I don't think the New Testament could be from Israel because the ideas in it seem very unjewish. The idea of God becoming a flesh and blood man seems very unjewish. For the Jews, God is entirely separate from man. For the Jews, God turning into a man would be like a fish riding a bicycle.
I think some of Jesus' ideas like turning the other cheek might come from Greek philosophers. Didn't Epicurus say something similar? Perhaps combined with ideas from the Cult of John the Baptist, which was extremely popular at the time.
And Eastern philosophies? Some people say in the "lost years", traveled to India to study under the Buddhists. I think this is a very Eurocentric idea. Why should Jesus go to the Buddhists when the Buddhists can come to Jesus? I've heard there was a Buddhist mission near Alexandria at the time. Did those Eurocentrists think ancient Indians were incapable of traversing long distances?
Edenthiel wrote:
And that's the key - they're like some bizarre Cargo Cult version of what they think the Bible says, which tells me they aren't actually studying the thing in any sort of comprehensive, structured manner.
Yes a cargo cult. Like the natives studying a Jeep or a radio tower, they cannot understand the purpose.
Some of the things in the Bible don't fit, with later parts of the Bible. Even when the latter parts of the Old Testament don't fit with the earlier parts of the Old Testament.
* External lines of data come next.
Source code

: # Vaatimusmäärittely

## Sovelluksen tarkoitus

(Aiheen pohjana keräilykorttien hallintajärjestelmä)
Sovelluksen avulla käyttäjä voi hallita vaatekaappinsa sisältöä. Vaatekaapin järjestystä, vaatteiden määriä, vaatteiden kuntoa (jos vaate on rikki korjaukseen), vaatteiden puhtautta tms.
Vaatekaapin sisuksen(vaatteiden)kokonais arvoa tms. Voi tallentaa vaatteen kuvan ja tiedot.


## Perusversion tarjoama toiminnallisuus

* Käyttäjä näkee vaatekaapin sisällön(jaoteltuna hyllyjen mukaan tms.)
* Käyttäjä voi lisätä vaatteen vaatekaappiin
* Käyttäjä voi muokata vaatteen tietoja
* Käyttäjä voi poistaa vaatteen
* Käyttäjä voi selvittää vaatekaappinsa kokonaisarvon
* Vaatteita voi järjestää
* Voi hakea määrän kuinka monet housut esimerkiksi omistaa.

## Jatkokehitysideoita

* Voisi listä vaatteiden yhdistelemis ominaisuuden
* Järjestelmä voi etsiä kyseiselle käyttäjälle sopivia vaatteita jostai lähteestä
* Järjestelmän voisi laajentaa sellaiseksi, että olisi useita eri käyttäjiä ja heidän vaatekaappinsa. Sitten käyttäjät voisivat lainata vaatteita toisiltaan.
I wonder if parts of Genesis could be a vestigial remnant of some even more ancient religion.
Having been raised in an conservative Christian family, I studied the bible into early adulthood including formal studies at a Christian college. Luckily, it was decades ago when this particular flavor of Xianity was far more liberal/progressive. The Bible - like much if not all of Christianity - was appropriated from other cultures in a very Borg-esque fashion. Typically the assimilation was done as the Holy Roman Empire spread and violently wiped out any competing social-political systems. Not always, but usually. Later, herbalist-midwives who were the local village connection to nature became witches, non-sexually repressed peoples became incubi & succubi, that sort of thing. Most holidays came from celebrations of the natural world & were tweaked & twisted just enough to provide a disconnect, forcing a practical reliance on the Church instead.
So exceedingly little in the Bible is original. The Old Testament of course has large parts lifted directly from the Hebrew people's books, but even those as presented are a cobbling together of older traditions & stories such as the epic of Gilgamesh, Babylonian creation myths, etc.. Basically, you can take most ideas in the Bible, add the search term 'myths' and find the precedents (ie: virgin birth myths). Some are very strikingly similar & most have the connections & lineage well documented by historians.